The products may be different—it’s mobile, mobile, mobile today—but the buzz is in the air, as the third day of the World Mobile Congress kicks off in Barcelona. It’s already been a busy morning: BlackBerry introduced another new phone, this one without the distinctive keyboard, in what the company says is the first of four phones to be launched this year. Facebook and Google execs also made big appearances yesterday, with Google pledging to launch its own mobile network.
This morning is already off to a brisk start, with Scotiabank announcing its first-quarter earnings. There was a spate of economic data yesterday, including the current account deficit from Canada, and today the pace continues: Real GDP for the fourth quarter will be released, but there will also be other numbers, including auto sales and the Industrial Price Product Index. In the U.S., Fed chair Janet Yellen will be giving a speech this evening on banking regulation, and the eurozone will add to yesterday’s inflation numbers with the producer price index. In central bank news, the reserve bank of Australia kept its rate steady this morning at 2.25 per cent, and Brazil’s central bank begins its two-day meeting today. Of course, in Canada, the countdown is on until the Bank’s own rate announcement tomorrow.
Scotiabank announces a profit, and hikes its dividend. The bank is the last of the Big Six Canadian banks to report its first-quarter earnings, in an early-morning announcement today. The Bank of Nova Scotia announced a $1.726-billion net profit, up one per cent, and hiked its dividend by two cents. However, the earnings came in slightly below expectations. Last week’s bank earning reports were overall stronger than expected—with RBC even posting record quarterly earnings—despite forecasts that the major banks would be feeling the burn from a rate cut and cutbacks in the energy industry.
It pays to be a tech titan. Bill Gates may still be perched at the top of the world’s rich list, but he is increasingly joined by younger tech names, from the founder of Snapchat to the men behind Uber. As the Globe points out, seven of the world’s 15 richest “self-made billionaires” are now from the tech world, with a combined wealth of more than $425 billion, a pot of money that increased by more than 10 per cent last year alone. While there were massive IPOs last year, including for the e-commerce site Alibaba, other companies, particularly Uber, have eschewed public offerings as money has just continued to roll in. The spotlight is on the tech world this week (if the spotlight ever goes off is another question) for the World Mobile Congress in Barcelona, where Google’s Sundar Pichai announced yesterday that the company wants to found its own mobile network in the U.S. Pichai said the tech company’s efforts would be on a small scale and experimental, but those words may not convince the largest American operators, after Google was said to have held talks with two of its smaller competitors.

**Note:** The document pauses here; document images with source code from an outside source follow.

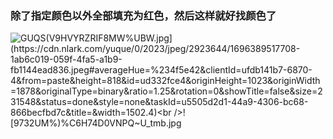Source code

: 
### 除了指定颜色以外全部填充为红色，然后这样就好找颜色了
![G$UQS(V9HVYRZRIF8MW%UBW.jpg](https://cdn.nlark.com/yuque/0/2023/jpeg/2923644/1696389517708-1ab6c019-059f-4fa5-a1b9-fb1144ead836.jpeg#averageHue=%234f5e42&clientId=ufdb141b7-6870-4&from=paste&height=818&id=ud332fce4&originHeight=1023&originWidth=1878&originalType=binary&ratio=1.25&rotation=0&showTitle=false&size=231548&status=done&style=none&taskId=u5505d2d1-44a9-4306-bc68-866becfbd7c&title=&width=1502.4)<br />![$9732UM%)%C6H74D0VNPQ~U_tmb.jpg](https://cdn.nlark.com/yuque/0/2023/jpeg/2923644/1696389526306-4b7fa220-9cdd-4f99-acdd-2a6b21d5c81f.jpeg#averageHue=%235d7e6b&clientId=ufdb141b7-6870-4&from=paste&height=637&id=u106ff2ba&originHeight=796&originWidth=1280&originalType=binary&ratio=1.25&rotation=0&showTitle=false&size=146851&status=done&style=none&taskId=u3ff19750-917d-4f84-b805-2b6d9ed39f8&title=&width=1024)

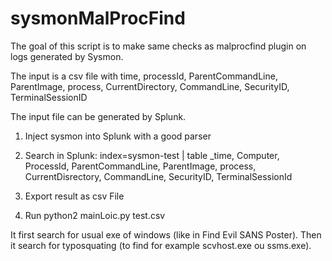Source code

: # sysmonMalProcFind

The goal of this script is to make same checks as malprocfind plugin on logs generated by Sysmon.

The input is a csv file with time, processId, ParentCommandLine, ParentImage, process, CurrentDirectory, CommandLine, SecurityID, TerminalSessionID

The input file can be generated by Splunk.

1) Inject sysmon into Splunk with a good parser

2) Search in Splunk: index=sysmon-test | table _time, Computer, ProcessId, ParentCommandLine, ParentImage, process, CurrentDisrectory, CommandLine, SecurityID, TerminalSessionId

3) Export result as csv File

4) Run python2 mainLoic.py test.csv

It first search for usual exe of windows (like in Find Evil SANS Poster).
Then it search for typosquating (to find for example scvhost.exe ou ssms.exe).

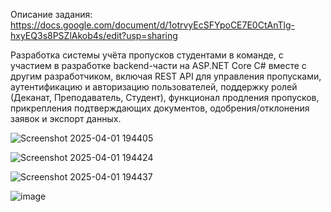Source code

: Описание задания: https://docs.google.com/document/d/1otrvyEcSFYpoCE7E0CtAnTlg-hxyEQ3s8PSZlAkob4s/edit?usp=sharing

Разработка системы учёта пропусков студентами в команде, с участием в разработке backend-части на ASP.NET Core C# вместе с другим разработчиком, включая REST API для управления пропусками, аутентификацию и авторизацию пользователей, поддержку ролей (Деканат, Преподаватель, Студент), функционал продления пропусков, прикрепления подтверждающих документов, одобрения/отклонения заявок и экспорт данных.

![Screenshot 2025-04-01 194405](https://github.com/user-attachments/assets/e05598e2-4bbd-4d84-9a5f-e7f46e5e2857)

![Screenshot 2025-04-01 194424](https://github.com/user-attachments/assets/5f2b54f5-0274-477a-8043-6685daacd821)

![Screenshot 2025-04-01 194437](https://github.com/user-attachments/assets/baf177fe-9958-4345-8182-fbdd9cd25a41)

![image](https://github.com/user-attachments/assets/df25bcf3-1317-4873-9b5a-ea7784ef4bff)
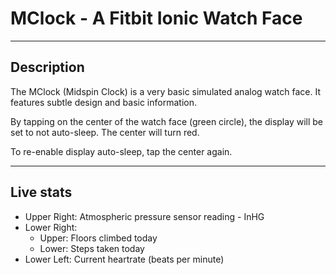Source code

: # MClock - A Fitbit Ionic Watch Face

----
## Description
The MClock (Midspin Clock) is a very basic simulated analog watch face.
It features subtle design and basic information.

By tapping on the center of the watch face (green circle), the display will be set to not auto-sleep. The center will turn red. 

To re-enable display auto-sleep, tap the center again.

----
## Live stats
* Upper Right: Atmospheric pressure sensor reading - InHG
* Lower Right:
  * Upper: Floors climbed today
  * Lower: Steps taken today
* Lower Left: Current heartrate (beats per minute)
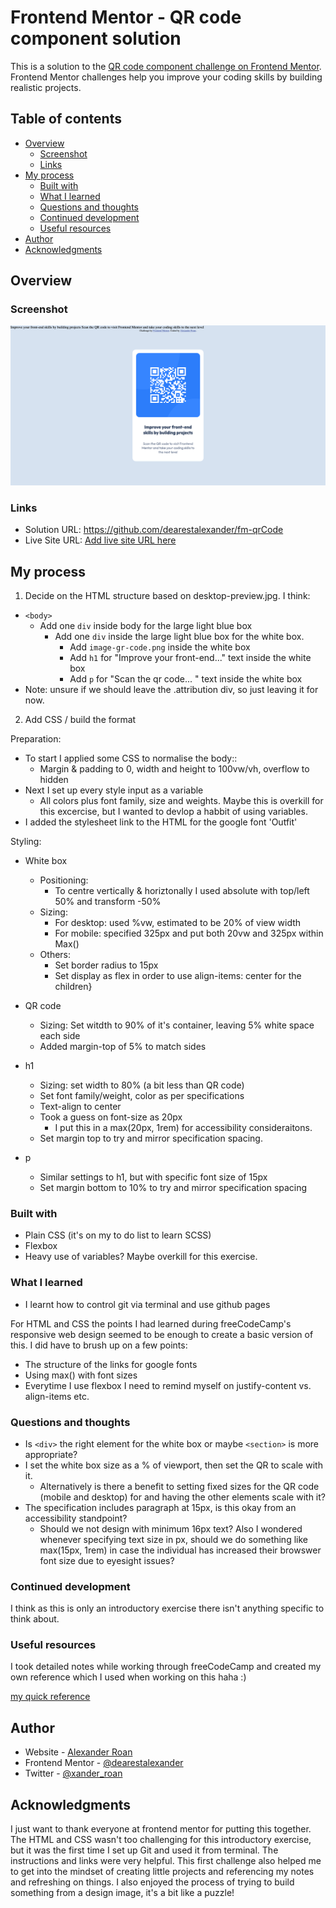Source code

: # Frontend Mentor - QR code component solution

This is a solution to the [QR code component challenge on Frontend Mentor](https://www.frontendmentor.io/challenges/qr-code-component-iux_sIO_H). Frontend Mentor challenges help you improve your coding skills by building realistic projects.

## Table of contents

- [Overview](#overview)
  - [Screenshot](#screenshot)
  - [Links](#links)
- [My process](#my-process)
  - [Built with](#built-with)
  - [What I learned](#what-i-learned)
  - [Questions and thoughts](#questions-and-thoughts)
  - [Continued development](#continued-development)
  - [Useful resources](#useful-resources)
- [Author](#author)
- [Acknowledgments](#acknowledgments)

## Overview

### Screenshot

![](./screenshot.png)

### Links

- Solution URL: https://github.com/dearestalexander/fm-qrCode
- Live Site URL: [Add live site URL here](https://your-live-site-url.com)

## My process

1) Decide on the HTML structure based on desktop-preview.jpg. I think:

- `<body>`
  - Add one `div` inside body for the large light blue box
    - Add one `div` inside the large light blue box for the white box.
      - Add `image-gr-code.png` inside the white box
      - Add `h1` for "Improve your front-end..." text inside the white box
      - Add `p` for "Scan the qr code... " text inside the white box
- Note: unsure if we should leave the .attribution div, so just leaving it for now. 

2) Add CSS / build the format

Preparation:

- To start I applied some CSS to normalise the body::
  - Margin & padding to 0, width and height to 100vw/vh, overflow to hidden
- Next I set up every style input as a variable
  - All colors plus font family, size and weights. Maybe this is overkill for this excercise, but I wanted to devlop a habbit of using variables.
- I added the stylesheet link to the HTML for the google font 'Outfit'

Styling:

- White box 
  - Positioning:
    - To centre vertically & horiztonally I used absolute with top/left 50% and transform -50%
  - Sizing:
    - For desktop: used %vw, estimated to be 20% of view width
    - For mobile: specified 325px and put both 20vw and 325px within Max()
  - Others:
    - Set border radius to 15px
    - Set display as flex in order to use align-items: center for the children}

- QR code
  - Sizing: Set witdth to 90% of it's container, leaving 5% white space each side
  - Added margin-top of 5% to match sides

- h1
  - Sizing: set width to 80% (a bit less than QR code)
  - Set font family/weight, color as per specifications
  - Text-align to center
  - Took a guess on font-size as 20px
    - I put this in a max(20px, 1rem) for accessibility consideraitons.
  - Set margin top to try and mirror specification spacing.

- p
  - Similar settings to h1, but with specific font size of 15px
  - Set margin bottom to 10% to try and mirror specification spacing

 
### Built with

- Plain CSS (it's on my to do list to learn SCSS)
- Flexbox
- Heavy use of variables? Maybe overkill for this exercise.

### What I learned

- I learnt how to control git via terminal and use github pages

For HTML and CSS the points I had learned during freeCodeCamp's responsive web design seemed to be enough to create a basic version of this. I did have to brush up on a few points:

- The structure of the links for google fonts
- Using max() with font sizes
- Everytime I use flexbox I need to remind myself on justify-content vs. align-items etc. 

### Questions and thoughts

- Is `<div>` the right element for the white box or maybe `<section>` is more appropriate?
- I set the white box size as a % of viewport, then set the QR to scale with it. 
  - Alternatively is there a benefit to setting fixed sizes for the QR code (mobile and desktop) for  and having the other elements scale with it?
- The specification includes paragraph at 15px, is this okay from an accessibility standpoint?
  - Should we not design with minimum 16px text? Also I wondered whenever specifying text size in px, should we do something like max(15px, 1rem) in case the individual has increased their browswer font size due to eyesight issues?

### Continued development

I think as this is only an introductory exercise there isn't anything specific to think about.

### Useful resources

I took detailed notes while working through freeCodeCamp and created my own reference which I used when working on this haha :)

[my quick reference](https://raw.githack.com/dearestalexander/RWBQuickRef/main/rwb.html)

## Author

- Website - [Alexander Roan](https://www.alexroan.com)
- Frontend Mentor - [@dearestalexander](https://www.frontendmentor.io/profile/dearestalexander)
- Twitter - [@xander_roan](https://x.com/xander_roan)

## Acknowledgments

I just want to thank everyone at frontend mentor for putting this together. The HTML and CSS wasn't too challenging for this introductory exercise, but it was the first time I set up Git and used it from terminal. The instructions and links were very helpful. This first challenge also helped me to get into the mindset of creating little projects and referencing my notes and refreshing on things. I also enjoyed the process of trying to build something from a design image, it's a bit like a puzzle!
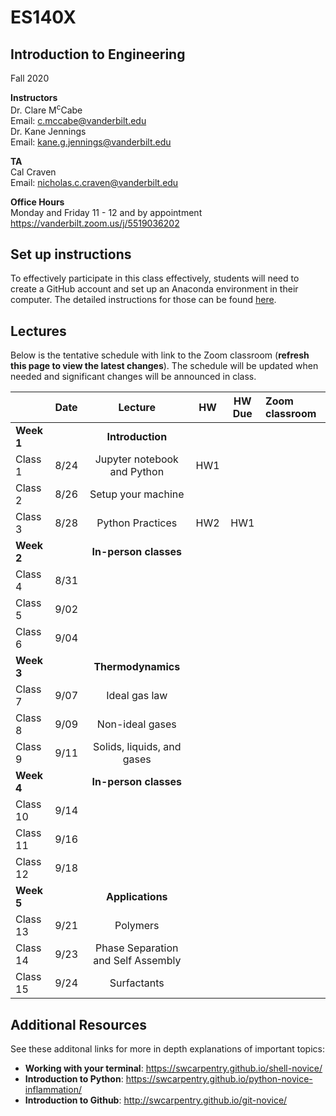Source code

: # ES140X
## Introduction to Engineering
Fall 2020

**Instructors**<br/>
Dr. Clare M<sup>c</sup>Cabe  
Email: c.mccabe@vanderbilt.edu   
Dr. Kane Jennings  
Email: kane.g.jennings@vanderbilt.edu


**TA**<br/> 
Cal Craven  
Email: nicholas.c.craven@vanderbilt.edu

**Office Hours** <br/> 
Monday and Friday 11 - 12 and by appointment  
https://vanderbilt.zoom.us/j/5519036202


## Set up instructions

To effectively participate in this class effectively, students will need to create a GitHub account 
and set up an Anaconda environment in their computer. The detailed instructions for those 
can be found [here](instructions).


## Lectures

Below is the tentative schedule with link to the Zoom classroom 
(**refresh this page to view the latest changes**). The schedule will be updated when
needed and significant changes will be announced in class.

|                       | Date | Lecture | HW | HW Due | Zoom classroom |
| :--------------- |:-------:|:----------:|:------:|:-----------:|:--------------------|
| **Week 1**     |         |**Introduction**|         |               |                            |
| Class 1          | 8/24 | Jupyter notebook and Python | HW1 |               |                            |
| Class 2          | 8/26 | Setup your machine |         |               |                            |
| Class 3          | 8/28 | Python Practices | HW2 | HW1 |                           |
| **Week 2**     |         | **In-person classes** |         |               |                            |
| Class 4          | 8/31 |              |         |               |                            |
| Class 5         | 9/02 |              |         |               |                            |
| Class 6          | 9/04 |              |         |               |                            |
| **Week 3**     |         | **Thermodynamics** |         |               |                            |
| Class 7          | 9/07 | Ideal gas law  |         |               |                            |
| Class 8          | 9/09 | Non-ideal gases|         |               |                            |
| Class 9          | 9/11 | Solids, liquids, and gases |         |               |                            |
| **Week 4**     |         | **In-person classes** |         |               |                            |
| Class 10         | 9/14 |              |         |               |                            |
| Class 11         | 9/16 |              |         |               |                            |
| Class 12         | 9/18 |              |         |               |                            |
| **Week 5**     |         | **Applications** |         |               |                            |
| Class 13         | 9/21 | Polymers |         |               |                            |
| Class 14         | 9/23 | Phase Separation and Self Assembly|         |               |                            |
| Class 15         | 9/24 | Surfactants |         |               |                            |


## Additional Resources  
See these additonal links for more in depth explanations of important topics:  
- **Working with your terminal**: https://swcarpentry.github.io/shell-novice/  
- **Introduction to Python**:         https://swcarpentry.github.io/python-novice-inflammation/  
- **Introduction to Github**:          http://swcarpentry.github.io/git-novice/  
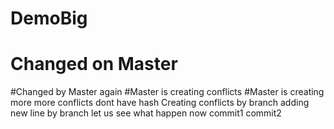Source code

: # DemoBig
# Changed on Master
#Changed by Master again
#Master is creating conflicts
#Master is creating more more conflicts
dont have hash
Creating conflicts by branch
adding new line by branch
let us see what happen now
commit1
commit2
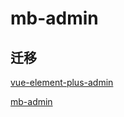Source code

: # mb-admin

## 迁移

[vue-element-plus-admin](https://element-plus-admin-doc.cn/)

[mb-admin](https://github.com/syh-micro-build/mb-admin)
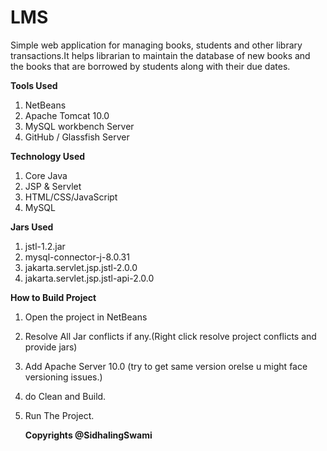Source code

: # LMS
Simple web application for managing books, students and other library transactions.It helps librarian to maintain the database of new books and the books that are borrowed by students along with
their due dates.

**Tools Used**
1. NetBeans
2. Apache Tomcat 10.0
3. MySQL workbench Server
4. GitHub / Glassfish Server

**Technology Used**
1. Core Java
2. JSP & Servlet
3. HTML/CSS/JavaScript
4. MySQL

**Jars Used**
1. jstl-1.2.jar
2. mysql-connector-j-8.0.31
3. jakarta.servlet.jsp.jstl-2.0.0
4. jakarta.servlet.jsp.jstl-api-2.0.0

**How to Build Project**
1. Open the project in NetBeans
2. Resolve All Jar conflicts if any.(Right click resolve project conflicts and provide jars)
3. Add Apache Server 10.0 (try to get same version orelse u might face versioning issues.)
4. do Clean and Build.
5. Run The Project.

   **Copyrights @SidhalingSwami**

Are Canadian factories slowing down? So say yesterday’s manufacturing numbers, released in an RBC index, which reported that manufacturing growth across the country fell below the 50 mark that separates growth from contraction, to 48.7, in February. That’s the lowest rate in the survey’s history; granted, the survey has only been around for three years. The index came the same day as Statistics Canada’s release of fourth-quarter balance of international payments showed that foreign investors had divested $3.5 billion in equity, while buying up $3.7 billion in debt. The report also undermined hope that the oil rout was being plugged by an increase in exports: The current account deficit widened by $4.3 billion, hitting almost $14 billion last quarter. The loonie fell 0.20 cents by the end of the day.
There are more men named John than there are women running big American companies. You read that right. Among the heads of the 1,500 S&P companies, the name John is more common than the female gender, and men named either John, Robert, William or James are four times more common than women. The New York Times’ Upshot contributor, Justin Wolfers, coined the rating system for what he calls the Glass Ceiling Index, also applying it to Supreme Court justices, as well as professions in American politics and academic economics.
Need to know:
TSX: 15,264.05 (+29.71), Monday
Loonie: 79.78 (0.20 cents), Monday
Oil (WTI): $50.37, Tuesday (7 a.m.)
*Correction: For the Scotiabank numbers, I originally put $1.726 million– this is in fact $1.726 billion. Apologies!